The man who didn't let AOL kill Firefox

Tomorrow, Netscape is officially dead: AOL is ending support for the venerable browser. But its offspring, Firefox, is thriving. Both Netscape and Firefox had several brushes with death. In 1998, "Microsoft was driving their monster truck after us and they were about to pin us to the wall," former Netscape software engineer Brendan Eich recently told the San Francisco Chronicle. Before that could happen, however, Netscape execs James Barksdale, Eric Hahn, Mike Homer and cofounder Marc Andreessen decided to open the browser's source code to the community. Behold, Mozilla. But the organization wasn't independent of Netscape owner AOL yet. And here's a shocker, AOL executives nearly killed Mozilla through neglect. So who saved the baby?

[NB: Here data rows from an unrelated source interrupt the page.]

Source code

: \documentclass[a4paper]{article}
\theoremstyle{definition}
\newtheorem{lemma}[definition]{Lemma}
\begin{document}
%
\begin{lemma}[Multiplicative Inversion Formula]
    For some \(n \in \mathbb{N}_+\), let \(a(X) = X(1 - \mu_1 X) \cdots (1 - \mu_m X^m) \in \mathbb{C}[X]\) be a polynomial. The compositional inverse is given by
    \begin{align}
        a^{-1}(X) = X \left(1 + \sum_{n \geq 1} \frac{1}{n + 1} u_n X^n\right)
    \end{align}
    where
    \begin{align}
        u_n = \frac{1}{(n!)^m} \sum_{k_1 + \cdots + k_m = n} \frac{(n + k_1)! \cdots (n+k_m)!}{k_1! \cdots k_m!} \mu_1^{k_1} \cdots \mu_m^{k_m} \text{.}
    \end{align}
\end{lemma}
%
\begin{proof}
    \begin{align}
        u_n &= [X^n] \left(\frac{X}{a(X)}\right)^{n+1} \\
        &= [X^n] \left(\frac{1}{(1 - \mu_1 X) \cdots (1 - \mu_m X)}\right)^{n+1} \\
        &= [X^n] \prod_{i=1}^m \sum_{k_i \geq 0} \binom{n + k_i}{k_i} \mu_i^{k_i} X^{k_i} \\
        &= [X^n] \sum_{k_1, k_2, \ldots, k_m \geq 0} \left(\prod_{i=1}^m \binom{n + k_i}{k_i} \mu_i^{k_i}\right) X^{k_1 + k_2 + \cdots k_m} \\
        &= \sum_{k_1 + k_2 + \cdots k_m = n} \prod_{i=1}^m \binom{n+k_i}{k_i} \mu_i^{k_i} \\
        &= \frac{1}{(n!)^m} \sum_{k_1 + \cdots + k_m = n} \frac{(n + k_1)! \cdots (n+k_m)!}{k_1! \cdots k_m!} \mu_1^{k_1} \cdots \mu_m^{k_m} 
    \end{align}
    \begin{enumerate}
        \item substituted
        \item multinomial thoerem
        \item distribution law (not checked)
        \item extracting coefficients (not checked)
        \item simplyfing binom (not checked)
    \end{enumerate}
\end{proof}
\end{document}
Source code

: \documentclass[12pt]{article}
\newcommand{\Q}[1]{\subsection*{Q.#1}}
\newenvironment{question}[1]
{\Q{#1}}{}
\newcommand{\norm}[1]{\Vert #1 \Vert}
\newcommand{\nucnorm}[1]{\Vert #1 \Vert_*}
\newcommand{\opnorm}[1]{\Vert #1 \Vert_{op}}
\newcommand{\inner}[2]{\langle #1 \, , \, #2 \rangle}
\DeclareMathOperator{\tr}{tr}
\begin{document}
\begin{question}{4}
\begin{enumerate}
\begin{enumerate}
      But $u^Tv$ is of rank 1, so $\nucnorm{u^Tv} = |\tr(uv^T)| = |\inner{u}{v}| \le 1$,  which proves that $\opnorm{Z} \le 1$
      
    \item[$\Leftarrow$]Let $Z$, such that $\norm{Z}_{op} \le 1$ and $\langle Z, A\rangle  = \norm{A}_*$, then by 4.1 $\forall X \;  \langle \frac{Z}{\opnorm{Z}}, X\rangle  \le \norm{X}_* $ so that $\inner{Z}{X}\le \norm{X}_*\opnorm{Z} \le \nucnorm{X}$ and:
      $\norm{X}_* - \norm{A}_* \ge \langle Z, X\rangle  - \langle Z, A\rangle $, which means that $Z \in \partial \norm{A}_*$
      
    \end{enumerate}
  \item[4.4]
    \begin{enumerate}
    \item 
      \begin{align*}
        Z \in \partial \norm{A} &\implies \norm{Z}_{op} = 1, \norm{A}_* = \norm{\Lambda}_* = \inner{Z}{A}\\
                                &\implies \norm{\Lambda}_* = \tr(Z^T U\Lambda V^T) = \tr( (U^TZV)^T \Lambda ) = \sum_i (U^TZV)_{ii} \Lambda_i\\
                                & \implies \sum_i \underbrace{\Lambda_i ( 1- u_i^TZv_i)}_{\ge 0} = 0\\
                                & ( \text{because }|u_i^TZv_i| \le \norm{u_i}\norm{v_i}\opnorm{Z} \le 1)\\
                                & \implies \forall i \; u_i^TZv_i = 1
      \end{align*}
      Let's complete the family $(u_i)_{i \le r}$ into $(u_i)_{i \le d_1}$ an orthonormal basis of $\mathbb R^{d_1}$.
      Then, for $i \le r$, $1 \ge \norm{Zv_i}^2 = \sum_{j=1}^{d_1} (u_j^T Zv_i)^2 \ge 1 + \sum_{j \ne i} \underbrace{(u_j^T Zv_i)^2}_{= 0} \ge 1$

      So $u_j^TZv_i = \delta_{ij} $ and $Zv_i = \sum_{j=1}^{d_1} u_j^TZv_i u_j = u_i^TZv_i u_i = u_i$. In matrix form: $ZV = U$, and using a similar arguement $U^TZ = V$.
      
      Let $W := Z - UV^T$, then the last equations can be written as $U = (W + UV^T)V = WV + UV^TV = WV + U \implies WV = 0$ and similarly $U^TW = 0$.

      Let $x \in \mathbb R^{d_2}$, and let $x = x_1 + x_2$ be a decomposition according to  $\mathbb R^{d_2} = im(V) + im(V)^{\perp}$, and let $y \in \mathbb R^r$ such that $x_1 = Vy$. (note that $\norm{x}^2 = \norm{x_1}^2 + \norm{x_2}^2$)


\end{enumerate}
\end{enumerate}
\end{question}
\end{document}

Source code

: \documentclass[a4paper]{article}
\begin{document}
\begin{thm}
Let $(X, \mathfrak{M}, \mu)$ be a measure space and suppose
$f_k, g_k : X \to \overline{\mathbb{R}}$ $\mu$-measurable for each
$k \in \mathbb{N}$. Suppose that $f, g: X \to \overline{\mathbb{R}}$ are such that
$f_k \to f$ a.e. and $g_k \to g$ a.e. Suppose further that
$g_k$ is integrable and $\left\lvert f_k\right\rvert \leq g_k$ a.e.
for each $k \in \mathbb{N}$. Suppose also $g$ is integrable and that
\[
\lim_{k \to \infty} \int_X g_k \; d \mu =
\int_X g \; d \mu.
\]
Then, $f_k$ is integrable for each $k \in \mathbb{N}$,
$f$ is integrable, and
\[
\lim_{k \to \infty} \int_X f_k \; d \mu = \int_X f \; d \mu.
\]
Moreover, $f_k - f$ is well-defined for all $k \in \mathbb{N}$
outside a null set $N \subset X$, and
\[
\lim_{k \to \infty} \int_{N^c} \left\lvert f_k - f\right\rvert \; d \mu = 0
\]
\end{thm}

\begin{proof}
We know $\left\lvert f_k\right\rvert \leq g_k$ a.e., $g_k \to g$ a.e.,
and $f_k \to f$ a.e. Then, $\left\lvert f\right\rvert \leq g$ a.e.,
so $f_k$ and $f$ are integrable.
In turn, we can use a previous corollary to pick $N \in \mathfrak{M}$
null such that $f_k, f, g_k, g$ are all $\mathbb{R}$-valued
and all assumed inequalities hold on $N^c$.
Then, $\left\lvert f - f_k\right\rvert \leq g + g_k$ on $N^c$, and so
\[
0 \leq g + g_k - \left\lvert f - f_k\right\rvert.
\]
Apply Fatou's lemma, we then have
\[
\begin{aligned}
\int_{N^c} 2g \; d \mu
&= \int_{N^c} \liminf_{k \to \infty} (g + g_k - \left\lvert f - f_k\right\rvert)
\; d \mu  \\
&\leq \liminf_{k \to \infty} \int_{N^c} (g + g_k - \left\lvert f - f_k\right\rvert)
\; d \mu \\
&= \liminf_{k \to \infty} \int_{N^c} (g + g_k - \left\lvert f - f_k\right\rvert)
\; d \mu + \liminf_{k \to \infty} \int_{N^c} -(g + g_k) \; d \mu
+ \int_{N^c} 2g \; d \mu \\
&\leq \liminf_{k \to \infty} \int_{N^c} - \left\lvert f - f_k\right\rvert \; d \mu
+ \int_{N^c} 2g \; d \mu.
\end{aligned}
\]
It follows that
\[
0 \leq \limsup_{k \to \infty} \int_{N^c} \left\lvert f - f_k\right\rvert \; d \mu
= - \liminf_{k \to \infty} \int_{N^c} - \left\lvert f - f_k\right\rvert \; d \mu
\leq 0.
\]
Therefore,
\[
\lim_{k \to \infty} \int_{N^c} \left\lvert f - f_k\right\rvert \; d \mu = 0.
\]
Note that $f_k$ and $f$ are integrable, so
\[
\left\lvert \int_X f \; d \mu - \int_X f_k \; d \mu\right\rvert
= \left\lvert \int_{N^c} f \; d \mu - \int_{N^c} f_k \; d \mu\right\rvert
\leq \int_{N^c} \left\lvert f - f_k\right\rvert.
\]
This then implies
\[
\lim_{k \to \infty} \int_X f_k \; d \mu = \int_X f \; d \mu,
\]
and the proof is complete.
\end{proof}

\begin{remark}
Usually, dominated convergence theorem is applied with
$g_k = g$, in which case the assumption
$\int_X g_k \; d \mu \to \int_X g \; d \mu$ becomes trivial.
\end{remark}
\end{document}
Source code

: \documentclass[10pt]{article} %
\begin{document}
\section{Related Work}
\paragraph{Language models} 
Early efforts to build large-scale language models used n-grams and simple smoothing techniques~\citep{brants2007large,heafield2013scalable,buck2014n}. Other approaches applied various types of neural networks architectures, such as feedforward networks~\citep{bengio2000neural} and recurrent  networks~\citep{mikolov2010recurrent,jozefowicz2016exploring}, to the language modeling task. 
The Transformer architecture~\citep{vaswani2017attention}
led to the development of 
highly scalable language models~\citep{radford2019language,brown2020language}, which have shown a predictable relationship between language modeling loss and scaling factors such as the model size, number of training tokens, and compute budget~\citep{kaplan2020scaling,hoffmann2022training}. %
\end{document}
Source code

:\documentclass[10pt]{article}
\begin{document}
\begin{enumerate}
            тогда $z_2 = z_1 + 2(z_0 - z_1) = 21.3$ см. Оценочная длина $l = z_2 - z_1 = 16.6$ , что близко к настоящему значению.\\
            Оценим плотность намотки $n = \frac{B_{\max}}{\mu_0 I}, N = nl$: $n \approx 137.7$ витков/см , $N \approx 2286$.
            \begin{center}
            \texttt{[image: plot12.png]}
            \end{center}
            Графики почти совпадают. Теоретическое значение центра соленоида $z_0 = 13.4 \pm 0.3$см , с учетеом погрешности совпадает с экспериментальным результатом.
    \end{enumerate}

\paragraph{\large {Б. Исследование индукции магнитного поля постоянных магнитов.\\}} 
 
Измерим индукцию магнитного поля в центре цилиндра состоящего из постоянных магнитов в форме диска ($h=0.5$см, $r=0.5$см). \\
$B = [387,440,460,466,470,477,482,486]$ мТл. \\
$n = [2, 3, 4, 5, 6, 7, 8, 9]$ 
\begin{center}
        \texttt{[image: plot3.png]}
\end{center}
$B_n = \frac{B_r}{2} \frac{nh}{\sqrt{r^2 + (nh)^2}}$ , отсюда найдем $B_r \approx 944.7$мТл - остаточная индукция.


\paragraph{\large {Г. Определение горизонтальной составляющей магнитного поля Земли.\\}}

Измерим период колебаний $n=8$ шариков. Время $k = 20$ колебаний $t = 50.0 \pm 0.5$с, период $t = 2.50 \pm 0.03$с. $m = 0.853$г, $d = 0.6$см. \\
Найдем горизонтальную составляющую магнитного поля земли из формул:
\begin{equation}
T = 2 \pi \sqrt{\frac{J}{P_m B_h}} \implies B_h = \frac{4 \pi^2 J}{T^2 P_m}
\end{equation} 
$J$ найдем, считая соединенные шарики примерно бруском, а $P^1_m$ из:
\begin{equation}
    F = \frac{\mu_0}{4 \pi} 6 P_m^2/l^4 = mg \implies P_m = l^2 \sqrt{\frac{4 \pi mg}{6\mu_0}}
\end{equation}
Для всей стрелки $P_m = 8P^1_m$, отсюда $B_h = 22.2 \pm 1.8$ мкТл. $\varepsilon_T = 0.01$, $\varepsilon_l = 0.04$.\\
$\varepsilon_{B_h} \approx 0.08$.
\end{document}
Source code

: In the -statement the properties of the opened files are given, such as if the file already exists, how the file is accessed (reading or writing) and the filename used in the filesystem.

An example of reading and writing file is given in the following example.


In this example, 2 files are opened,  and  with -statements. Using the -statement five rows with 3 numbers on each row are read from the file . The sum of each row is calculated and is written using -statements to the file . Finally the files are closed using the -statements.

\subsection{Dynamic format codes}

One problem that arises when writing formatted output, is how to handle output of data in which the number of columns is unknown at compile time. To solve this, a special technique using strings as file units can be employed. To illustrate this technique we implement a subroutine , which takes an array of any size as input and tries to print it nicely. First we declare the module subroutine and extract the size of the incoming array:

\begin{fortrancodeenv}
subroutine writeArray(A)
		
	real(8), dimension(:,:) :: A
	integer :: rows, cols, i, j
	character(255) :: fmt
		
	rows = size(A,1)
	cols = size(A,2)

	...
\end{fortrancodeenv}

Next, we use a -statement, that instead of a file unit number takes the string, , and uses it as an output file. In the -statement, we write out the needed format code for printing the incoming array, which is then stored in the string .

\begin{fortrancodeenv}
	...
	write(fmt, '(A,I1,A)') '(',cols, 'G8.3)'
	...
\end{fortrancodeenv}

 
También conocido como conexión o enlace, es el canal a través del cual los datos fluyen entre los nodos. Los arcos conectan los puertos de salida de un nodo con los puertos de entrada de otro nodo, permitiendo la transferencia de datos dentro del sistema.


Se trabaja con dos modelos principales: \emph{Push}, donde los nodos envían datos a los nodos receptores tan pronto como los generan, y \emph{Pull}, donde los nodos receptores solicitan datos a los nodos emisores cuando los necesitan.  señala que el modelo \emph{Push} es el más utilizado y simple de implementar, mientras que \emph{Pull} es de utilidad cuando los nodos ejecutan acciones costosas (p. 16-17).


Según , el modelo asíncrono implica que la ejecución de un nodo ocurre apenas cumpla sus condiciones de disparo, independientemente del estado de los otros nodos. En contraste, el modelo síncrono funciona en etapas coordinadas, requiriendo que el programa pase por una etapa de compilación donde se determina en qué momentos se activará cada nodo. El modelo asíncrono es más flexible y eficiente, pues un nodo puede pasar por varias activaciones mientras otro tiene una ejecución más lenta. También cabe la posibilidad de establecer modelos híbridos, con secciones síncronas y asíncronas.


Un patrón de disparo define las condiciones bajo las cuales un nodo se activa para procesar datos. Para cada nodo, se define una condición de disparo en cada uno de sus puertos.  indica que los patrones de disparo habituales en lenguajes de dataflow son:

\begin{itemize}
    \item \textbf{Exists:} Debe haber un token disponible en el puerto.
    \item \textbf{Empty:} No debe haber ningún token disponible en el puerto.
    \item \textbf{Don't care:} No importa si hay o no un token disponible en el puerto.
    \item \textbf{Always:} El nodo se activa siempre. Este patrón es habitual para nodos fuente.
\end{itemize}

Eich credits Mitch Kapor, founder of Lotus. The story goes that around the turn of the century, AOL agreed to spin off the Mozilla Foundation, but only wanted to fund it with a "get lost package," according to the Chronicle.

Eich says that Kapor, himself a victim of the Microsoft hegemony, leaned on a friend, AOL exec Ted Leonsis, to get the Mozilla Foundation a better sendoff. Eventually AOL agreed to set up the foundation with $2 million. It was enough to keep Mozilla alive and thriving.

Now, Mozilla's browser Firefox owns around 16 percent market share and Mozilla is more profitable than its new CEO would like you to think about.